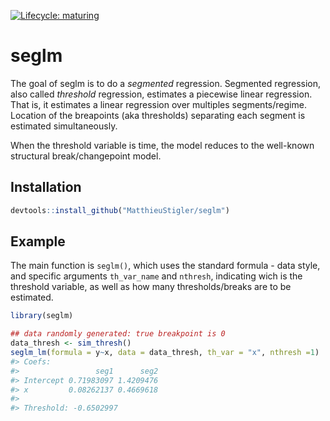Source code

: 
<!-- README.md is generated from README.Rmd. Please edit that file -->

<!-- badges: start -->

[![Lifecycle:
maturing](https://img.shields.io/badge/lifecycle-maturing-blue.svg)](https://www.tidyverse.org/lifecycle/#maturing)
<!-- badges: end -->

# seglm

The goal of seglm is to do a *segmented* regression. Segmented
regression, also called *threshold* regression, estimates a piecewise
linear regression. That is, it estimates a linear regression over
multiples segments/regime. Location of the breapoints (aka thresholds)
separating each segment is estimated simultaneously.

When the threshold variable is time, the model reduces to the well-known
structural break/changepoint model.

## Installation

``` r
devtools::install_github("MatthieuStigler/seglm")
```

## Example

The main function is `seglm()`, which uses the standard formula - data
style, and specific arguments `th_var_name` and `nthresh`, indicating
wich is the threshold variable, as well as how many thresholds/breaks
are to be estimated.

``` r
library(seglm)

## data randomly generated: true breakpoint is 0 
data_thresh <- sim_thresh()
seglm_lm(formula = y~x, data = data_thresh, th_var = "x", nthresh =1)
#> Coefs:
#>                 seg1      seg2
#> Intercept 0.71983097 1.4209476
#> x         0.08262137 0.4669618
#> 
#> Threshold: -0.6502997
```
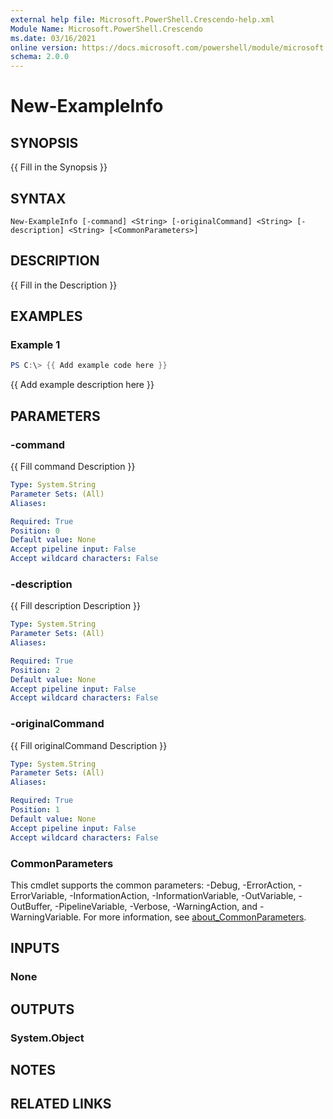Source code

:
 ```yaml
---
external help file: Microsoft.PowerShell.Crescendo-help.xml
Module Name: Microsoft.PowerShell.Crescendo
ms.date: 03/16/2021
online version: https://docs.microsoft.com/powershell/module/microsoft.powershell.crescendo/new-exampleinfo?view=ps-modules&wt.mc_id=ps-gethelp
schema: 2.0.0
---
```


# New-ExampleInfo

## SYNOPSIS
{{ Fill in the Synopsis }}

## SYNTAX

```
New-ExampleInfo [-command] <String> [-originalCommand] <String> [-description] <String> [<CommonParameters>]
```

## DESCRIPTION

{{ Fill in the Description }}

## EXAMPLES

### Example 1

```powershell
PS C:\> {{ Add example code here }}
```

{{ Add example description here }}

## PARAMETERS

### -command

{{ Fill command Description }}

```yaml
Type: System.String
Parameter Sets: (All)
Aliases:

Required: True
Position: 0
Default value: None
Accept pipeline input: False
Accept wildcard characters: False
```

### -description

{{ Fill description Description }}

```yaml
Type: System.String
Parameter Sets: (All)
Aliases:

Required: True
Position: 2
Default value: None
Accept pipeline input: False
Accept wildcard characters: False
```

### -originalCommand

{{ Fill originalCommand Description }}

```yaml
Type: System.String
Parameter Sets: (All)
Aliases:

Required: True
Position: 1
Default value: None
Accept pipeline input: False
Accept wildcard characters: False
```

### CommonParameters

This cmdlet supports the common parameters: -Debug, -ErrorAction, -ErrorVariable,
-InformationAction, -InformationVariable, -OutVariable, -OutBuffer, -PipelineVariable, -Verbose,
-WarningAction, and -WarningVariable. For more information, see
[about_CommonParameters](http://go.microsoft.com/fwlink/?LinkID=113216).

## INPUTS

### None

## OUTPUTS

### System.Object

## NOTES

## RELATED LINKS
------------------------------------
The line with "regression, also called" marks the end: restate word for word every line from the top of the data through that one, omitting pictures.

▶ **Exercise result**
Source code

: 
<!-- README.md is generated from README.Rmd. Please edit that file -->

<!-- badges: start -->

[![Lifecycle:
maturing](https://img.shields.io/badge/lifecycle-maturing-blue.svg)](https://www.tidyverse.org/lifecycle/#maturing)
<!-- badges: end -->

# seglm

The goal of seglm is to do a *segmented* regression. Segmented
regression, also called *threshold* regression, estimates a piecewise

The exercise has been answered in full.